GM Fringe – Chris Tavener is Faking Cool

Coffee and iPhones and printers and festivals and hammocks and hypothetical letters.

The Aldi middle aisle?

Maybe, but also just a few of the topics that singer/songwriter, satirist, Chris Tavener treated us to at that glorious little theatre space upstairs at The Kings Arms last night.

Thanks to my outrageous decision to spend the first week or so of this year’s Greater Manchester Fringe in another part of the country, this was my first show of the season. And it was a treat.

Chris Tavener is Faking Cool is a one-man musical comedy show that features a whole host of satirical songs and a central theme exploring what it means to be faking cool.
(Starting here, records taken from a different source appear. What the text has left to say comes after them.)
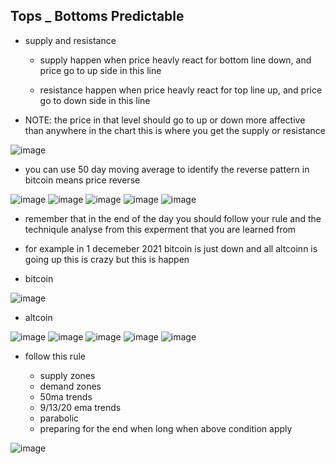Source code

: ## Tops _ Bottoms Predictable

* supply and resistance

    - supply happen when price heavly react for bottom line down, and price go to up side in this line

    - resistance happen when price heavly react for top line up, and price go to down side in this line

* NOTE: the price in that level should go to up or down more affective than anywhere in the chart this is where you get the supply or resistance

![image](images/22.png)

* you can use 50 day moving average to identify the reverse pattern in bitcoin means price reverse

![image](images/23.png)
![image](images/24.png)
![image](images/25.png)
![image](images/26.png)
![image](images/27.png)

* remember that in the end of the day you should follow your rule and the techniqule analyse from this experment that you are learned from 

* for example in 1 decemeber 2021 bitcoin is just down and all altcoinn is going up this is crazy but this is happen

* bitcoin

![image](images/29.png)

* altcoin

![image](images/28.png)
![image](images/30.png)
![image](images/31.png)
![image](images/32.png)
![image](images/33.png)

* follow this rule

    - supply zones
    - demand zones
    - 50ma trends
    - 9/13/20 ema trends
    - parabolic
    - preparing for the end when long when above condition apply

![image](images/34.png)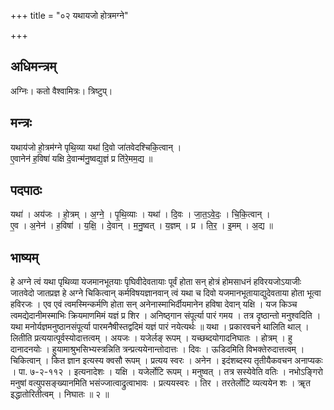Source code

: +++
title = "०२ यथायजो होत्रमग्ने"

+++
## अधिमन्त्रम्
अग्निः। कतो वैश्वामित्रः। त्रिष्टुप्।

## मन्त्रः
यथाय॑जो हो॒त्रम॑ग्ने पृथि॒व्या यथा॑ दि॒वो जा॑तवेदश्चिकि॒त्वान् ।  
ए॒वानेन॑ ह॒विषा॑ यक्षि दे॒वान्म॑नु॒ष्वद्य॒ज्ञं प्र ति॑रे॒मम॒द्य ॥

## पदपाठः
यथा॑ । अय॑जः । हो॒त्रम् । अ॒ग्ने॒ । पृ॒थि॒व्याः । यथा॑ । दि॒वः । जा॒त॒ऽवे॒दः॒ । चि॒कि॒त्वान् ।  
ए॒व । अ॒नेन॑ । ह॒विषा॑ । य॒क्षि॒ । दे॒वान् । म॒नु॒ष्वत् । य॒ज्ञम् । प्र । ति॒र॒ । इ॒मम् । अ॒द्य ॥

## भाष्यम्
हे अग्ने त्वं यथा पृथिव्या यजमानभूतयाः पृघिवीदेवतायाः पूर्वं होता सन् होत्रं होमसाधनं हविरयजोऽयाजीः जातवेदो जातप्रज्ञ हे अग्ने चिकित्वान् कर्मविषयज्ञानवान् त्वं यथा च दिवो यजमानभूतायाद्युदेवताया होता भूत्वा हविरजः । एव एवं त्वमस्मिन्कर्मणि होता सन् अनेनास्माभिर्दीयमानेन हविषा देवान् यक्षि । यज किञ्च त्वमद्येदानीमस्माभिः क्रियमाणमिमं यज्ञं प्र शिर । अनिष्ठ्गान संपूर्त्या पारं गमय । तत्र दृष्ठान्तो मनुश्वदिति । यथा मनोर्यज्ञमनुष्ठानसंपूर्त्या पारमनैषीस्तद्वदिमं यज्ञं पारं नयेत्यर्थः ॥ यथा । प्रकारवचने थालिति थाल् । लितीति प्रत्ययात्पूर्वस्योदात्तत्वम् । अयजः । यजेर्लङ् रूपम् । यच्छब्दयोगादनिघातः । होत्रम् । हु दानादनयोः । हुयामाश्रुभसिभ्यस्त्रन्निति त्रन्प्रत्ययेनान्तोदात्तः । दिवः । ऊडिदमिति विभक्तेरुदात्तत्वम् । चिकित्वान् । कित ज्ञान इत्यस्य क्वसौ रूपम् । प्रत्यय स्वरः । अनेन । इदंशब्दस्य तृतीयैकवचन अनाप्यकः । पा. ७-२-११२ । इत्यनादेशः । यक्षि । यजेर्लोटि रूपम् । मनुष्वत् । तत्र सस्येवेति वतिः । नभोऽङ्गिरो मनुषां वत्युपसङ्ख्यानमिति भसंज्जात्वाद्रुत्वाभावः । प्रत्ययस्वरः । तिर । तरतेर्लोटि व्यत्ययेन शः । ॠत इद्धातोरितीत्वम् । निघातः ॥ २ ॥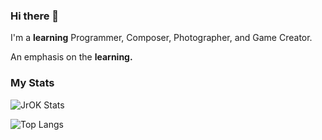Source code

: ### Hi there 👋

I'm a **learning** Programmer, Composer, Photographer, and Game Creator.

An emphasis on the **learning.**

### My Stats

![JrOK Stats](https://github-readme-stats.vercel.app/api?username=jr-ok&theme=dark&show_icons=true)



![Top Langs](https://github-readme-stats.vercel.app/api/top-langs/?username=jr-ok&layout=compact&theme=dark)
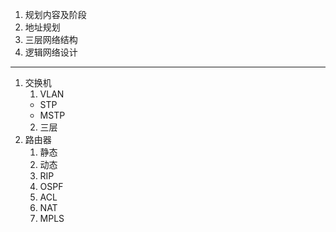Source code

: 1. 规划内容及阶段
2. 地址规划
3. 三层网络结构
4. 逻辑网络设计

---

1. 交换机
   1. VLAN
    - STP
    - MSTP
   2. 三层
2. 路由器
   1. 静态
   2. 动态
    1. RIP
    2. OSPF
   3. ACL
   4. NAT
   5. MPLS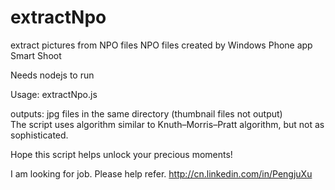 # extractNpo
extract pictures from NPO files 
NPO files created by   Windows Phone app  Smart Shoot 

Needs nodejs to run

Usage:
extractNpo.js  <NPO files>

outputs: jpg files in the same directory  (thumbnail files not output)  
The script uses algorithm similar to Knuth–Morris–Pratt algorithm, but not as sophisticated.

Hope this script helps unlock your precious moments!

I am looking for job. 
Please help refer.
http://cn.linkedin.com/in/PengjuXu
Satirical songs, intrusive thoughts and one big poser…

Not my ever so slightly shady words, but those of the promotional material for Chris’s show.

My words are actually sort of similar but without even a soupcon of shade (that’s a weird phrase, isn’t it…).

I’m not going to wax lyrical again about how much I love fringe theatre. My previous blog posts make that clear. But I do. And it’s the venues, the freedom and creativity, the generosity of the spotlight beyond big-buck productions and the star of the show meeting and greeting you at the door checking names and tickets.

Actually, there is an exception to that being just fringe-specific. In a galaxy far away, in a studio on Quay Street, in an old job of mine, my life was Stars In Their Eyes for a good while. Ponder the wonder of that if you will. And as studio audiences arrived to recordings, they were met at the door by Mr Matthew Kelly, carrying with him a tub of sweets and a cheery disposition, much to the thrill of those filing in. If it’s good enough for Mr Kelly, it’s good enough for the rest of you, and it’s all part of the charm of fringe.

Another part of the charm of fringe is being exposed to artists with talent that you wouldn’t necessarily have had chance to come across.

Chris Tavener is a man with a guitar and a repertoire of self-penned satirical songs that tick all the boxes. They’re irreverent, topical, funny, biting, satirical and actually really catchy.

I’m always there for that and yes, people, I’ve seen Flight of the Conchords live so, you know, deal with that. I’m not messing about with my fondness for a daft ditty, you know.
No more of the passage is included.